Teaching In Special Ways At Harmony

Harmony’s core curriculum was founded on a combination of Montessori, Waldorf, and Inquiry-based learning. While mindful of roots and mission, we continuously consider adjustments and expansions of our program in the effort to offer a rich, exciting, and multifaceted experience for our students.

A close up image of beads and bocks Montessori materials used to teach math concepts.

The Montessori education approach is built on the notion that children are natural learners who should be given room to learn according to their interests and abilities. It focuses on hands-on experiential learning and encourages children to explore and discover their interests. At Harmony, students spend time each morning working on lessons using specialized tools to incorporate hands-on learning in all areas of study.

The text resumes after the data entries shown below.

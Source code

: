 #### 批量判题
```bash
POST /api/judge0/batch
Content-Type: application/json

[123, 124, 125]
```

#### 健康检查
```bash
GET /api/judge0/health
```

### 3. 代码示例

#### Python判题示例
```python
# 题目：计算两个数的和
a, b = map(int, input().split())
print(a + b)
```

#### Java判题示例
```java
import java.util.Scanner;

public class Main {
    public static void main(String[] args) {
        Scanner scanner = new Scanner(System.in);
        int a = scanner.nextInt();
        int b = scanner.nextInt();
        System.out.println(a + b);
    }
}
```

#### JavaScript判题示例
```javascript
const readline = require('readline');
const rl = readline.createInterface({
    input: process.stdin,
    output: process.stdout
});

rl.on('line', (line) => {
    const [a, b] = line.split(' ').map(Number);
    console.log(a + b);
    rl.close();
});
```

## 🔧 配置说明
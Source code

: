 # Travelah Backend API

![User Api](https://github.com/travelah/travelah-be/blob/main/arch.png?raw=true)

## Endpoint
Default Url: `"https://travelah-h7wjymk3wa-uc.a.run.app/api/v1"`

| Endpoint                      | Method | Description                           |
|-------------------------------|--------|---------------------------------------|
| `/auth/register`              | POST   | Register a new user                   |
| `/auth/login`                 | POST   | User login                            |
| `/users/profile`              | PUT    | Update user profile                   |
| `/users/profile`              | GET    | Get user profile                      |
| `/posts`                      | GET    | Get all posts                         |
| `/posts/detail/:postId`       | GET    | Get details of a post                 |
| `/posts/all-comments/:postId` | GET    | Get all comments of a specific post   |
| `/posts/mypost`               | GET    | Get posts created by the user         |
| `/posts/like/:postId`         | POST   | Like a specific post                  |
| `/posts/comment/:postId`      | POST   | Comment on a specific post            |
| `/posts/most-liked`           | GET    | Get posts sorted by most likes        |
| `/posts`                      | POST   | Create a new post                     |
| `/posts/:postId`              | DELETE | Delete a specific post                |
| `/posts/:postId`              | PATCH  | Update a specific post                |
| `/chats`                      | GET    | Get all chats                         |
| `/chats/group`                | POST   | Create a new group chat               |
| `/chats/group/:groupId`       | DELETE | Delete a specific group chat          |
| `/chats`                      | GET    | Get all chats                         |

By integrating principles of conservation, students learn to think critically about the world around them. Harmony students learn about species, habitats, community development, and their roles in influencing conservation efforts and the environment. Caring for the world around them develops compassion, curiosity, and respect for the environment.

A child with light skin stopped on a window seat painting a rainbow onto the corner of a large window overlooking a blurred city. There are paints laying around him and a potted plant.

The Waldorf method is based on the idea that education should be holistic and developmental, considering the child’s physical and emotional needs. At Harmony, age-appropriate activities such as painting, drawing, music, and theater are used to engage children in learning. The emphasis is on creative play and fostering imagination inspires students to become lifelong learners.

A diverse group of children wearing safety goggles and blowing onto a handmade windmill with other items from a science class around them.

Inquiry-based learning is a dynamic and student-centered approach that empowers learners to actively explore and construct knowledge through questions, investigation, and critical thinking. Teachers design learning experiences that prompt students to explore these questions through research, hands-on experiments, and real-world applications. This approach fosters a sense of ownership and autonomy among the students.